Dans cette affaire, un couple de propriétaires avait fait édifier un portail à l’entrée d’un chemin grevé d’une servitude de passage au profit du fonds voisin. Lesdits voisins demandent la démolition de l’ouvrage, mais sont déboutés successivement par le tribunal judiciaire de Bourg-en-Bresse, puis par la cour d’appel de Lyon, qui relève que le portail « ne rend pas plus incommode l’usage de la servitude à laquelle il leur est laissé la possibilité d’avoir accès ».

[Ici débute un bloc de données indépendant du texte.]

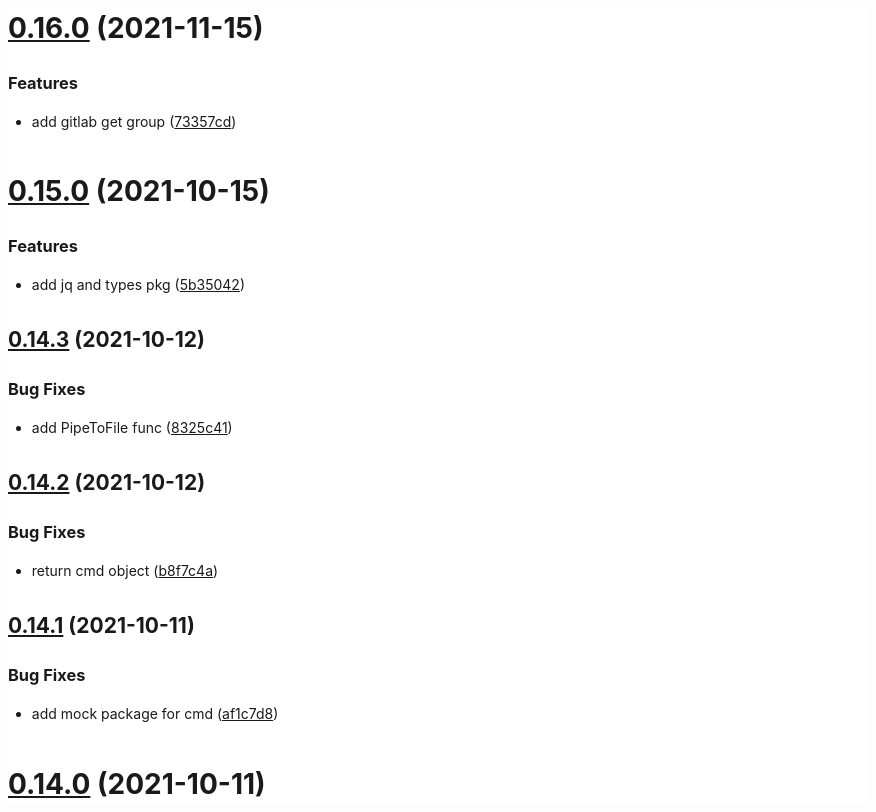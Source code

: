 # [0.16.0](https://github.com/gopaytech/go-commons/compare/v0.15.0...v0.16.0) (2021-11-15)


### Features

* add gitlab get group ([73357cd](https://github.com/gopaytech/go-commons/commit/73357cd8c1faefe56ff43d87f49de4b82581e34b))

# [0.15.0](https://github.com/gopaytech/go-commons/compare/v0.14.3...v0.15.0) (2021-10-15)


### Features

* add jq and types pkg ([5b35042](https://github.com/gopaytech/go-commons/commit/5b35042e0e89271677c39045d47c54c259f79fe1))

## [0.14.3](https://github.com/gopaytech/go-commons/compare/v0.14.2...v0.14.3) (2021-10-12)


### Bug Fixes

* add PipeToFile func ([8325c41](https://github.com/gopaytech/go-commons/commit/8325c4178c7aa8038ebeb129ad0aa1c2f4d17fbd))

## [0.14.2](https://github.com/gopaytech/go-commons/compare/v0.14.1...v0.14.2) (2021-10-12)


### Bug Fixes

* return cmd object ([b8f7c4a](https://github.com/gopaytech/go-commons/commit/b8f7c4a777dd8dbbcb869156f1e350fdaa89029a))

## [0.14.1](https://github.com/gopaytech/go-commons/compare/v0.14.0...v0.14.1) (2021-10-11)


### Bug Fixes

* add mock package for cmd ([af1c7d8](https://github.com/gopaytech/go-commons/commit/af1c7d8fc2700f165837efbff54d873a702a7acb))

# [0.14.0](https://github.com/gopaytech/go-commons/compare/v0.13.8...v0.14.0) (2021-10-11)

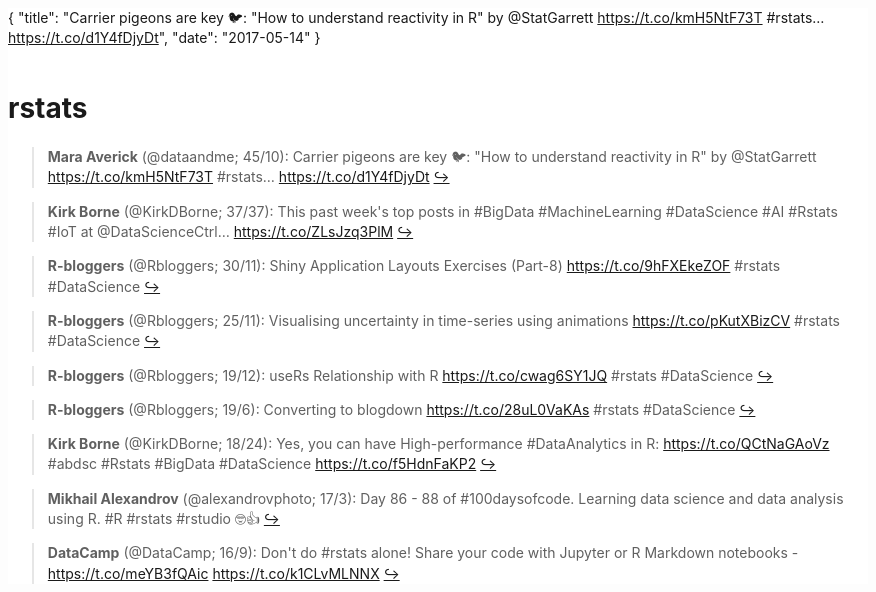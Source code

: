 {
  "title": "Carrier pigeons are key 🐦: \"How to understand reactivity in R\" by @StatGarrett https://t.co/kmH5NtF73T #rstats… https://t.co/d1Y4fDjyDt",
  "date": "2017-05-14"
}

# rstats

> **Mara Averick** (@dataandme; 45/10): Carrier pigeons are key 🐦: "How to understand reactivity in R" by @StatGarrett https://t.co/kmH5NtF73T #rstats… https://t.co/d1Y4fDjyDt  [&#8618;](https://twitter.com/dataandme/status/863741193330536448)




> **Kirk Borne** (@KirkDBorne; 37/37): This past week's top posts in #BigData #MachineLearning #DataScience #AI #Rstats #IoT at @DataScienceCtrl… https://t.co/ZLsJzq3PlM  [&#8618;](https://twitter.com/dataandme/status/863567833913073664)




> **R-bloggers** (@Rbloggers; 30/11): Shiny Application Layouts Exercises (Part-8) https://t.co/9hFXEkeZOF #rstats #DataScience  [&#8618;](https://twitter.com/dataandme/status/863572090003345408)




> **R-bloggers** (@Rbloggers; 25/11): Visualising uncertainty in time-series using animations https://t.co/pKutXBizCV #rstats #DataScience  [&#8618;](https://twitter.com/dataandme/status/863769025771433984)




> **R-bloggers** (@Rbloggers; 19/12): useRs Relationship with R https://t.co/cwag6SY1JQ #rstats #DataScience  [&#8618;](https://twitter.com/dataandme/status/863621120133672960)




> **R-bloggers** (@Rbloggers; 19/6): Converting to blogdown https://t.co/28uL0VaKAs #rstats #DataScience  [&#8618;](https://twitter.com/dataandme/status/863505371515715585)




> **Kirk Borne** (@KirkDBorne; 18/24): Yes, you can have High-performance #DataAnalytics in R: https://t.co/QCtNaGAoVz #abdsc #Rstats #BigData #DataScience https://t.co/f5HdnFaKP2  [&#8618;](https://twitter.com/dataandme/status/863561403709435907)




> **Mikhail Alexandrov** (@alexandrovphoto; 17/3): Day 86 - 88 of #100daysofcode. Learning data science and data analysis using R. #R #rstats #rstudio  🤓👍  [&#8618;](https://twitter.com/dataandme/status/863628455300268032)




> **DataCamp** (@DataCamp; 16/9): Don't do #rstats alone! Share your code with Jupyter or R Markdown notebooks - https://t.co/meYB3fQAic https://t.co/k1CLvMLNNX  [&#8618;](https://twitter.com/dataandme/status/863748370606804992)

Les magistrats lyonnais ne peuvent qu’être approuvés d’avoir appliqué ici une jurisprudence ancienne et constante de la Cour de cassation, selon laquelle « le propriétaire d’un fonds grevé d’une servitude de passage conserve le droit de se clore, pourvu qu’il ne porte pas atteinte au droit de passage et ne le rende pas plus incommode [2] ». Il importait peu que la servitude fût ici légale (comme le soutenaient les défendeurs) ou conventionnelle (comme le soutenaient les demandeurs), car cette conciliation délicate de deux droits contraires, esquissée par le Code civil pour les seuls cas d’enclave (C. civ., art. 647 N° Lexbase : L3248ABW : « Tout propriétaire peut clore son héritage, sauf l’exception portée en l’article 682 »), s’étend en vérité à « l’exercice de toute servitude de passage [3] ». Il n’y a là en effet qu’un principe général de la servitude, sur laquelle il est défendu de « rien faire qui tende à en diminuer l’usage et à le rendre plus incommode » (C. civ., art. 701 N° Lexbase : L3300ABT). Quant à savoir si l’incommodité est caractérisée par l’édification d’un portail, c’est une question de fait, où la casuistique règne en maître.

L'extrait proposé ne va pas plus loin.